Итак, виновник греховности найден, и все мы грешны, потому что постоянно носим в себе источник скверны. Но, согласно теологическим построениям Лютера, само понятие вожделения приобретает чрезвычайно широкое значение.
«Под словом вожделение, — пишет он все в том же 1516 году, — иногда разумеют порок похоти, называя его источником греховности; иногда под ним понимают первое душевное побуждение, именуемое предчувствием страсти; иногда следующую за ним страсть или наслаждение, иногда чувство довольства; иногда самый поступок». Что же именно из этого списка следует считать главным виновником греха? Оказывается, все. Не только чувство довольства, испытываемое при совершении дурных поступков, как учило официальное богословие, но и укрытый в глубинах сознания «очаг», вызывающий к жизни произвольные, неподконтрольные побуждения. Разве не сказал св. Павел в Послании к Римлянам: «Если же делаю то, чего не хочу, то соглашаюсь с законом, что он добр, а потому уже не я делаю то, но живущий во мне грех»?

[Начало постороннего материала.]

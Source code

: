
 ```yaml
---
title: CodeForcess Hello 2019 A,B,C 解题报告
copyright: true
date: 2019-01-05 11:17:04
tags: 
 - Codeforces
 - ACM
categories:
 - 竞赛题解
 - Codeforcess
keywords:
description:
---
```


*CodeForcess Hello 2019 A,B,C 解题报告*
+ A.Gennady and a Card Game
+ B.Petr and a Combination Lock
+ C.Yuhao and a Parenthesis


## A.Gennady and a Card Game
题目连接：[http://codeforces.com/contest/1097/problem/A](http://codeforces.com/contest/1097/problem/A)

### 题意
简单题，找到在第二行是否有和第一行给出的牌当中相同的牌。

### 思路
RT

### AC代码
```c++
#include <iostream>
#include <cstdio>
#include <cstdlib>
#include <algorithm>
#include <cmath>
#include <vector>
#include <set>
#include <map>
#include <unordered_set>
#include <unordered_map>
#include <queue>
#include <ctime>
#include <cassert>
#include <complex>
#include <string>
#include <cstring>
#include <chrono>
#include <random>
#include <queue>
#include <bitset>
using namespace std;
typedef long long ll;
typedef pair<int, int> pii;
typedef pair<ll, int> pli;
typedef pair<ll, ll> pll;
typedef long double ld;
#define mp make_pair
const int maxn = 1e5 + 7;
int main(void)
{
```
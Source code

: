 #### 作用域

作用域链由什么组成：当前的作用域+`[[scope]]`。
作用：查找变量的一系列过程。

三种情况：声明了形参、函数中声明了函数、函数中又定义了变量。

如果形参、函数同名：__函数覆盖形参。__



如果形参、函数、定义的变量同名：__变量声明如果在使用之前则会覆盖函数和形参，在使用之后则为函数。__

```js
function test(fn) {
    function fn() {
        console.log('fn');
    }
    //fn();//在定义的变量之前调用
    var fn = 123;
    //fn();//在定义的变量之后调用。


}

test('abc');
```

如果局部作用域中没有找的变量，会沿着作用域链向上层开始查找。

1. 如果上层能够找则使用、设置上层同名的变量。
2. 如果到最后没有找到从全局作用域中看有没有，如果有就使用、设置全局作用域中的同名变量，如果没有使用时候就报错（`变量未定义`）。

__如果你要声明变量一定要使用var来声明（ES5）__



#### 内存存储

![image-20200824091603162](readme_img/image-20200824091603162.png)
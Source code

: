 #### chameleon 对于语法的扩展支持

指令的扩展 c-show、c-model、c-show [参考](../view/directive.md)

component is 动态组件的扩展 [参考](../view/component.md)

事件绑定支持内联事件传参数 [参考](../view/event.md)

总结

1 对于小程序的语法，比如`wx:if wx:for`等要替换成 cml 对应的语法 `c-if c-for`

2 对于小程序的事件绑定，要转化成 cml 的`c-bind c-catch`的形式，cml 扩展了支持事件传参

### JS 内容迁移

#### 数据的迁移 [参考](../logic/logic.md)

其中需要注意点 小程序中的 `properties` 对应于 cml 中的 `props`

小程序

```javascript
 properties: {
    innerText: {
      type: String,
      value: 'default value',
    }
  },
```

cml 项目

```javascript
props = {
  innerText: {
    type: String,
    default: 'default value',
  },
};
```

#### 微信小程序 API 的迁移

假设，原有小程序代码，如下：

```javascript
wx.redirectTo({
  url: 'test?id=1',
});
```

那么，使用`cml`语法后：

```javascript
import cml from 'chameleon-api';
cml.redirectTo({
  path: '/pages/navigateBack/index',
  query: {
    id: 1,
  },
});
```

С того самого момента, как Лютер потребовал признания виновности за внутренними побуждениями человека, предшествующими реальному злу, как он присвоил звание греха всем оттенкам и проявлениям того, что принято называть вожделением, в результате чего моральная оценка различий, существующих между пятью разными, с точки зрения психологии, ступенями «виновности», утратила всякий смысл, таким же бесплодным становится и поиск ответа на вопрос о личной греховности молодого Мартина. Что толку пытаться понять, принес ли он с собой в монастырь свои порочные привычки или только ощущал в себе готовность поддаться смутным порывам искушения, предвестникам дурных поступков? Он чувствовал себя оскверненным самой своей принадлежностью к нечистому роду адамову, а всякая скверна греховна.
Мы никогда не узнаем, какие мысли и чувства обуревали брата Мартина в тот миг, когда он принимал монашеский обет. Корил ли он себя за недавние прегрешения, которых надеялся больше не совершать, терзался ли, сжигаемый изнутри пламенем сладострастия, настоятельно требовавшего удовлетворения, мечтая загасить его навсегда, или просто ощущал в себе некую склонность к злу вообще, мешавшую ему стать святым монахом, свободным от слабостей и дурных побуждений? След, ведущий к истине, слишком запутан, чтобы мы могли рассчитывать на определенность полученных выводов. Зато нам совершенно ясно другое: воодушевленный своим положением, новоиспеченный монах принял твердое решение перебороть в себе вожделение, подвергая страданию свое тело. Бой обещал быть тяжелым, но он не боялся трудностей, ведь он как раз вступил в свой «героический» пери-од. Нет никаких сомнений, что для него, попавшего в монастырь силой обстоятельств, но сознательно вознамерившегося во что бы то ни стало утвердиться здесь, выбор в пользу служения религии знаменовал собой поступок, исполненный веры в будущее. Также нет никаких сомнений, что основой его надежд была в это время прежде всего вера в себя.